I wish we could have seen the warning signs way back when. Maybe it would have helped us prepare for these times.

I don't know how my wife processes our situation these days. I assume she hurts, is sad, has regrets, guilt too, but handles it differently. Over a year ago, when I thought things were fine, her hair was regularly falling out. So, we all face stress, just differently.

Everyone says it gets better eventually. I just don't see how or when--knowing how enwrapped I was........or thought I was. Maybe that's just it. Maybe I imagined a far more healthier love/marriage than really existed. Maybe my love wasn't as strong as I ascribe to it.


----------



## SRN (Mar 20, 2012)

Jayb said:


> I hear you.
> 
> After we separated, my wife's ring just disappeared. I have no idea where it went. I put mine on a few weeks ago and was tempted to wear it just to fit in with "everyone." Then, I took it off. Now, I just think about how much I'll get when I sell it because I need cash.
> 
> ...


Its not so much that I wish I'd picked up on the warning signs, its more that I wish our wives had been up front with us. By the time the signs started showing up, it's too late I think.

Interesting that your wifes hair was falling out, my ex started grinding her teeth at night. She mentioned that she doesn't do that any more now that she's "happy" one of the times we talked a month ago. Made me feel just great.

I think thats the problem with those of us that were betrayed, we thought everything was going well while our wives were plotting and planning and preparing. So now we have to try to get to the point that they were at when they dropped the bomb on us before we can move on.

I also sometimes wonder how she's handleing it. She was always a very emotional person privately. She put up a great front of being strong, but in private she'd get very emotional. I imagine that for the past couple months she's just been focusing on being "happy" with her new life, but I think thats probably going to break down after a bit. But I don't really want to know, and I need to get to not caring either.


----------



## Jayb (Mar 6, 2012)

SRN said:


> Its not so much that I wish I'd picked up on the warning signs, its more that I wish our wives had been up front with us. By the time the signs started showing up, it's too late I think.
> 
> Interesting that your wifes hair was falling out, my ex started grinding her teeth at night. She mentioned that she doesn't do that any more now that she's "happy" one of the times we talked a month ago. Made me feel just great.
> 
> ...



You're right, maybe by the time the signs show up, it is too late. 

OUR MC said we cannot be friends at this time because we are at 2 separate places on the long path so that neither of us can relate to one another.
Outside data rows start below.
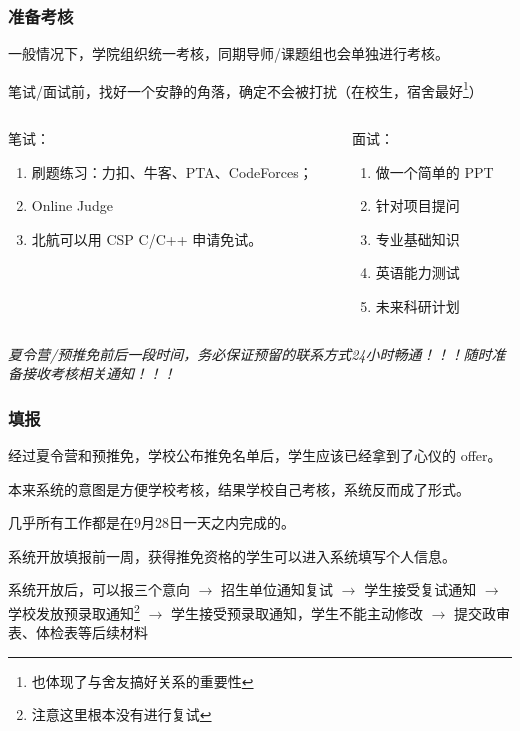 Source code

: \begin{frame}
	\frametitle{准备考核}


	一般情况下，学院组织统一考核，同期导师/课题组也会单独进行考核。

	笔试/面试前，找好一个安静的角落，确定不会被打扰（在校生，宿舍最好\footnote{也体现了与舍友搞好关系的重要性}）

	\begin{center}
		\begin{columns}
			\begin{column}{0.4\linewidth}
				笔试：
				\begin{enumerate}
					\item 刷题练习：力扣、牛客、PTA、CodeForces；
					\item Online Judge
					\item 北航可以用 CSP C/C++ 申请免试。
				\end{enumerate}
			\end{column}

			\begin{column}{0.4\linewidth}
				面试：
				\begin{enumerate}
					\item 做一个简单的 PPT
					\item 针对项目提问
					\item 专业基础知识
					\item 英语能力测试
					\item 未来科研计划
				\end{enumerate}
			\end{column}
		\end{columns}
	\end{center}
	\emph{夏令营/预推免前后一段时间，务必保证预留的联系方式24小时畅通！！！随时准备接收考核相关通知！！！}
\end{frame}

\begin{frame}
	\frametitle{填报}

	经过夏令营和预推免，学校公布推免名单后，学生应该已经拿到了心仪的 offer。

	本来系统的意图是方便学校考核，结果学校自己考核，系统反而成了形式。

	几乎所有工作都是在9月28日一天之内完成的。

	系统开放填报前一周，获得推免资格的学生可以进入系统填写个人信息。

	系统开放后，可以报三个意向 $\rightarrow$ 招生单位通知复试 $\rightarrow$ 学生接受复试通知 $\rightarrow$ 学校发放预录取通知\footnote{注意这里根本没有进行复试} $\rightarrow$ 学生接受预录取通知，学生不能主动修改 $\rightarrow$ 提交政审表、体检表等后续材料

\end{frame}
And, yes, we have to deal with it, become disengaged, etc., all the while against our will! Afterall, we are the ones who want to stay. Our wives disengaged and withdrew because they wanted to and chose to. Now, we have to, only out of necessity.

Eventually, we'll get to the indifferent place. And, I have a hunch that when I'm there, I'll be there forever, no matter what, aka - not ever coming back.


----------



## gear1903 (Apr 2, 2012)

jayb and others,

i teared up just reading the entries you posted. i have my wedding ring on my dresser and see it every day before i head to work and i just have a sick feeling in my stomach and a lump in my throat whenever i see it. yet i refuse to hide it away. i want to get to a point that i am strong enough to see it, recognize and acknowledge the good and bad parts of my marriage, and then go about my day relatively unscathed. i'm not there yet obviously. meanwhile, my stbxw has her ring somewhere in a pocket of one of her pants in the closet and is in europe w/o even bringing it. i can't stand it.
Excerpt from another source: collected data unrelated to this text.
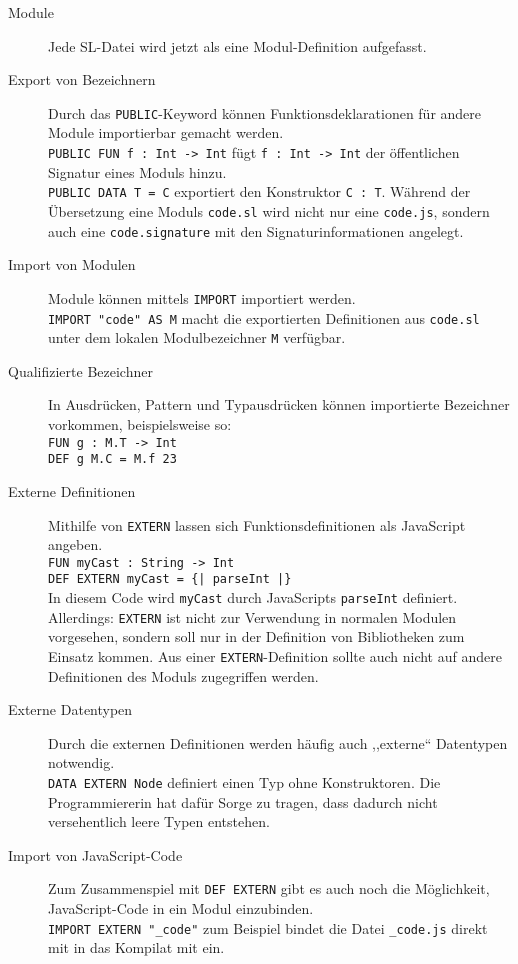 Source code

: \documentclass[runningheads]{llncs}
\begin{document}
\begin{description}
 \item[Module] Jede SL-Datei wird jetzt als eine Modul-Definition aufgefasst.
 \item[Export von Bezeichnern] Durch das \verb|PUBLIC|-Keyword können
   Funktionsdeklarationen für andere Module importierbar gemacht werden. \\
   \verb|PUBLIC FUN f : Int -> Int| \quad fügt \verb|f : Int -> Int|
   der öffentlichen Signatur eines Moduls hinzu.\\
   \verb|PUBLIC DATA T = C| \quad exportiert den Konstruktor \verb|C : T|.
   Während der Übersetzung eine Moduls \verb|code.sl| wird nicht nur eine
   \verb|code.js|, sondern auch eine \verb|code.signature| mit den
   Signaturinformationen angelegt. 
 \item[Import von Modulen] Module können mittels \verb|IMPORT| importiert 
   werden. \\
   \verb|IMPORT "code" AS M| \quad macht die exportierten Definitionen aus
   \verb|code.sl| unter dem lokalen Modulbezeichner \verb|M| verfügbar. 
 \item[Qualifizierte Bezeichner] In Ausdrücken, Pattern und Typausdrücken
   können importierte Bezeichner vorkommen, beispielsweise so:\\
   \verb|FUN g : M.T -> Int|\\
   \verb|DEF g M.C = M.f 23|
 \item[Externe Definitionen] Mithilfe von \verb|EXTERN| lassen sich
   Funktionsdefinitionen als JavaScript angeben.\\
   \verb|FUN myCast : String -> Int|\\
   \verb.DEF EXTERN myCast = {| parseInt |}.\\
   In diesem Code wird \verb|myCast| durch JavaScripts \verb|parseInt|
   definiert. Allerdings: \verb|EXTERN| ist nicht zur Verwendung in normalen
   Modulen vorgesehen, sondern soll nur in der Definition von Bibliotheken
   zum Einsatz kommen. Aus einer \verb|EXTERN|-Definition sollte auch nicht
   auf andere Definitionen des Moduls zugegriffen werden.
 \item[Externe Datentypen] Durch die externen Definitionen werden häufig
   auch ,,externe`` Datentypen notwendig.\\
   \verb|DATA EXTERN Node| \quad definiert einen Typ ohne Konstruktoren.
   Die Programmiererin hat dafür Sorge zu tragen, dass dadurch nicht
   versehentlich leere Typen entstehen.
 \item[Import von JavaScript-Code] Zum Zusammenspiel mit \verb|DEF EXTERN|
   gibt es auch noch die Möglichkeit, JavaScript-Code in ein Modul
   einzubinden.\\
   \verb|IMPORT EXTERN "_code"| \quad zum Beispiel bindet die Datei
   \verb|_code.js| direkt mit in das Kompilat mit ein.
\end{description}
\end{document}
i can't stand being by myself and whenever i can, i go to a starbucks or panera or something just to have noise and bustle around me. being alone at home with nothing but reminders of my marriage is still too much to take. but then i see couples come in to starbucks and i can't take that either. i thought i'd get better with the realization that she's not coming back, but it's all i can think about. 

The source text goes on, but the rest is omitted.